Op did all the research and multiple implementations of a fix. Ellerman refactored the fix to be simpler, but the effect is the same.
> The kernel style guide specifically mentions to avoid using conditional compilation where possible, and as a result, Michael Ellerman's patch is far cleaner.
It more seems like he knew about IS_ENABLED and Miculas didn't, because he uses `IS_ENABLED(CONFIG_PPC32)` instead of Miculas' `#ifdef CONFIG_PPC32`. Besides, Ellerman's changes are all inside `#ifdef CONFIG_PPC_FPU_REGS` blocks anyway so I'm not sure this was a major consideration. Using `IS_ENABLED` gets you 90% of the way to the "cleaner" patch, and in a ~30 line patch I don't know if it's worth golfing further.
Oh he also got a code review giving him exactly these tips [0]. IDK, getting real "I don't want to coach this rookie, I'll just do this myself, thanks for the tip" vibes from Ellerman here. Maybe that's valid, but it seems like not a wonderful way to keep people interested in kernel dev.
I'm just disagreeing that the patches are the same. I agree that Miculas did do the hard work by finding the cause of the issue in the first place - but he's correctly credited as the reporter.
As for the clean patch - part of the issue is that Miculas was slightly overengineering some of it with the additional macros and added noise with extra conditions on the fpidx declaration.
Ellerman's "I don't want to coach this rookie" vibe is somewhat understandable given this is the security mailing list - it's just not the time and the place to be going back-and-forth.

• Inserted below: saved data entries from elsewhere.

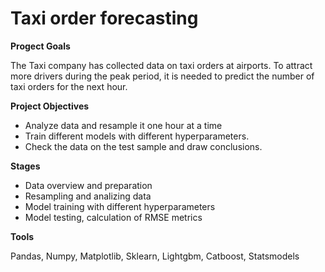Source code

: # Taxi order forecasting

**Progect Goals**

The Taxi company has collected data on taxi orders at airports. To attract more drivers during the peak period, it is needed to predict the number of taxi orders for the next hour.

**Project Objectives**

- Analyze data and resample it one hour at a time
- Train different models with different hyperparameters.
- Check the data on the test sample and draw conclusions.

**Stages**

- Data overview and preparation
- Resampling and analizing data
- Model training with different hyperparameters
- Model testing, calculation of  RMSE metrics

**Tools** 

Pandas, Numpy, Matplotlib, Sklearn,  Lightgbm, Catboost, Statsmodels
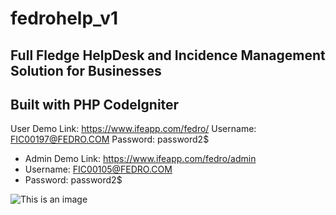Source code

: # fedrohelp_v1

## Full Fledge HelpDesk and Incidence Management Solution for Businesses

## Built with PHP CodeIgniter

  User Demo Link: https://www.ifeapp.com/fedro/
  Username: FIC00197@FEDRO.COM
  Password: password2$ 

- Admin Demo Link: https://www.ifeapp.com/fedro/admin
- Username: FIC00105@FEDRO.COM
- Password: password2$ 

![This is an image](https://www.ifeapp.com/fedro.PNG)
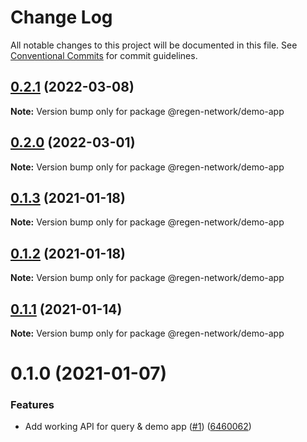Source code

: # Change Log

All notable changes to this project will be documented in this file.
See [Conventional Commits](https://conventionalcommits.org) for commit guidelines.

## [0.2.1](https://github.com/regen-network/regen-js/compare/v0.2.0...v0.2.1) (2022-03-08)

**Note:** Version bump only for package @regen-network/demo-app







## [0.2.0](https://github.com/regen-network/regen-js/compare/v0.1.2...v0.2.0) (2022-03-01)

**Note:** Version bump only for package @regen-network/demo-app






## [0.1.3](https://github.com/regen-network/regen-js/compare/v0.1.2...v0.1.3) (2021-01-18)

**Note:** Version bump only for package @regen-network/demo-app





## [0.1.2](https://github.com/regen-network/regen-js/compare/v0.1.1...v0.1.2) (2021-01-18)

**Note:** Version bump only for package @regen-network/demo-app





## [0.1.1](https://github.com/regen-network/regen-js/compare/v0.1.0...v0.1.1) (2021-01-14)

**Note:** Version bump only for package @regen-network/demo-app





# 0.1.0 (2021-01-07)


### Features

* Add working API for query & demo app ([#1](https://github.com/regen-network/regen-js/issues/1)) ([6460062](https://github.com/regen-network/regen-js/commit/6460062239f69e128204da83416330edd37ac90f))

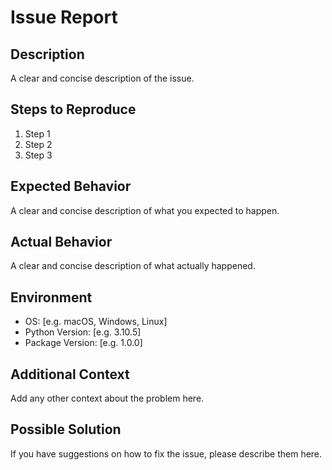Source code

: # Issue Report

## Description
A clear and concise description of the issue.

## Steps to Reproduce
1. Step 1
2. Step 2
3. Step 3

## Expected Behavior
A clear and concise description of what you expected to happen.

## Actual Behavior
A clear and concise description of what actually happened.

## Environment
- OS: [e.g. macOS, Windows, Linux]
- Python Version: [e.g. 3.10.5]
- Package Version: [e.g. 1.0.0]

## Additional Context
Add any other context about the problem here.

## Possible Solution
If you have suggestions on how to fix the issue, please describe them here.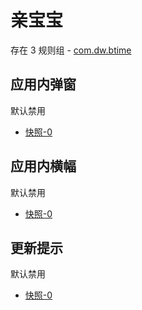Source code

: # 亲宝宝

存在 3 规则组 - [com.dw.btime](/src/apps/com.dw.btime.ts)

## 应用内弹窗

默认禁用

- [快照-0](https://i.gkd.li/import/12889448)

## 应用内横幅

默认禁用

- [快照-0](https://i.gkd.li/import/12889450)

## 更新提示

默认禁用

- [快照-0](https://i.gkd.li/import/12911011)

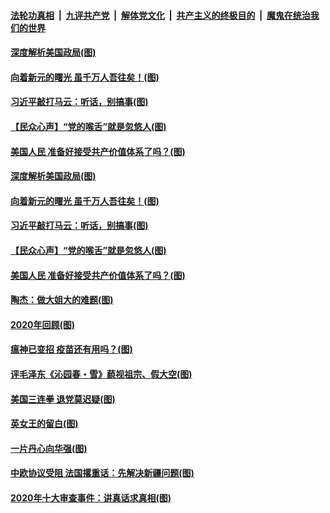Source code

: 

####  [法轮功真相](../../../../basic/blob/master/README.md?t=12310702) &nbsp;|&nbsp; [九评共产党](../../../../9ping.md/blob/master/README.md?t=12310702) &nbsp;|&nbsp; [解体党文化](../../../../jtdwh.md/blob/master/README.md?t=12310702)  &nbsp;|&nbsp; [共产主义的终极目的](../../../../gczydzjmd.md/blob/master/README.md?t=12310702) &nbsp;|&nbsp; [魔鬼在统治我们的世界](../../../../mgztzwmdsj.md/blob/master/README.md?t=12310702) 

#### [深度解析美国政局(图)](../pages/p4/957571.md?t=12310702) 

#### [向着新元的曙光 虽千万人吾往矣！(图)](../pages/p4/957448.md?t=12310702) 

#### [习近平敲打马云：听话，别搞事(图)](../pages/p4/957478.md?t=12310702) 

#### [【民众心声】“党的喉舌”就是忽悠人(图)](../pages/p4/957254.md?t=12310702) 

#### [美国人民 准备好接受共产价值体系了吗？(图)](../pages/p4/957476.md?t=12310702) 


#### [深度解析美国政局(图)](../pages/p4/957571.md?t=12310702) 

#### [向着新元的曙光 虽千万人吾往矣！(图)](../pages/p4/957448.md?t=12310702) 




#### [习近平敲打马云：听话，别搞事(图)](../pages/p4/957478.md?t=12310702) 

#### [【民众心声】“党的喉舌”就是忽悠人(图)](../pages/p4/957254.md?t=12310702) 

#### [美国人民 准备好接受共产价值体系了吗？(图)](../pages/p4/957476.md?t=12310702) 


#### [陶杰：做大姐大的难题(图)](../pages/p4/957482.md?t=12310702) 

#### [2020年回顾(图)](../pages/p4/957470.md?t=12310702) 

#### [瘟神已变招 疫苗还有用吗？(图)](../pages/p4/957467.md?t=12310702) 



#### [评毛泽东《沁园春・雪》藐视祖宗、假大空(图)](../pages/p4/957384.md?t=12310702) 

#### [美国三连拳 退党莫迟疑(图)](../pages/p4/957381.md?t=12310702) 

#### [英女王的留白(图)](../pages/p4/957349.md?t=12310702) 

#### [一片丹心向华强(图)](../pages/p4/957347.md?t=12310702) 

#### [中欧协议受阻 法国撂重话：先解决新疆问题(图)](../pages/p4/957343.md?t=12310702) 

#### [2020年十大审查事件：讲真话求真相(图)](../pages/p4/957348.md?t=12310702) 

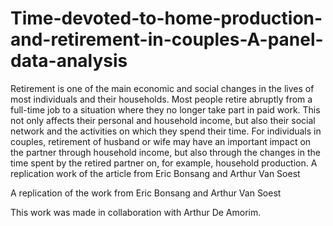 # Time-devoted-to-home-production-and-retirement-in-couples-A-panel-data-analysis
Retirement is one of the main economic and social changes in the lives of most individuals and
their households. Most people retire abruptly from a full-time job to a situation where they no
longer take part in paid work. This not only affects their personal and household income, but also
their social network and the activities on which they spend their time. For individuals in couples,
retirement of husband or wife may have an important impact on the partner through household
income, but also through the changes in the time spent by the retired partner on, for example,
household production.
A replication work of the article from Eric Bonsang and Arthur Van Soest

A replication of the work from Eric Bonsang and Arthur Van Soest


This work was made in collaboration with Arthur De Amorim.
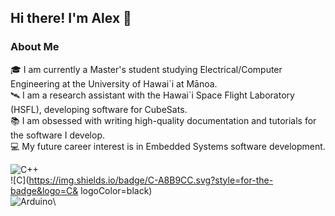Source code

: ## Hi there! I'm Alex 👋

### About Me

🎓 I am currently a Master's student studying Electrical/Computer Engineering 
at the University of Hawai\`i at Mānoa.\
🛰 I am a research assistant with the Hawai\`i Space Flight Laboratory (HSFL),
developing software for CubeSats.\
📚 I am obsessed with writing high-quality documentation and tutorials for the 
software I develop.\
💻 My future career interest is in Embedded Systems software development.

![C++](https://img.shields.io/badge/C++-00599C.svg?style=for-the-badge&logo=C++&logoColor=white)\
![C](https://img.shields.io/badge/C-A8B9CC.svg?style=for-the-badge&logo=C&
logoColor=black)\
![Arduino](https://img.shields.io/badge/Arduino-00878F.svg?style=for-the-badge&logo=Arduino&logoColor=white)\


<!--
**montoyaoa/montoyaoa** is a ✨ _special_ ✨ repository because its `README.md` (this file) appears on your GitHub profile.

Here are some ideas to get you started:

- 🔭 I’m currently working on ...
- 🌱 I’m currently learning ...
- 👯 I’m looking to collaborate on ...
- 🤔 I’m looking for help with ...
- 💬 Ask me about ...
- 📫 How to reach me: ...
- 😄 Pronouns: ...
- ⚡ Fun fact: ...
-->
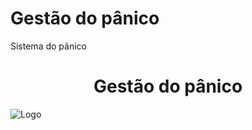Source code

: # Gestão do pânico
Sistema do pânico
<h1 align="center"> Gestão do pânico </h1>

![Logo](https://github.com/GuilhermePereira2005/Gest-o-do-p-nico/assets/129389716/62d09a38-0a36-46fb-9cc0-f8c0bc4f6780)
<p align="center">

I generally agree and gave you an upvote. The macros up top were hard for me to grok too, mostly I was reading it thinking, "why isn't this just a cast" and it turns out is could be! And I get this is the security mailing list, but it's 32-bit PPC, and they took days to really get to it. FWIW I think Ariel was being overly cautious; it's hard to see how this could be a significant security issue, and it feels counterproductive to punish him for being cautious. I can kind of see both sides, but I just can't get over doing all the work Ariel did and only getting a "Reported by" credit. His feelings are justified IMO.
I'm sure other people did the "hard part" too for the Row hammer and Heartbleed bugs; which were even harder. All they got was credit in identifying the bugs; kernel-contributor-status is not a prize for doing hard work finding bugs.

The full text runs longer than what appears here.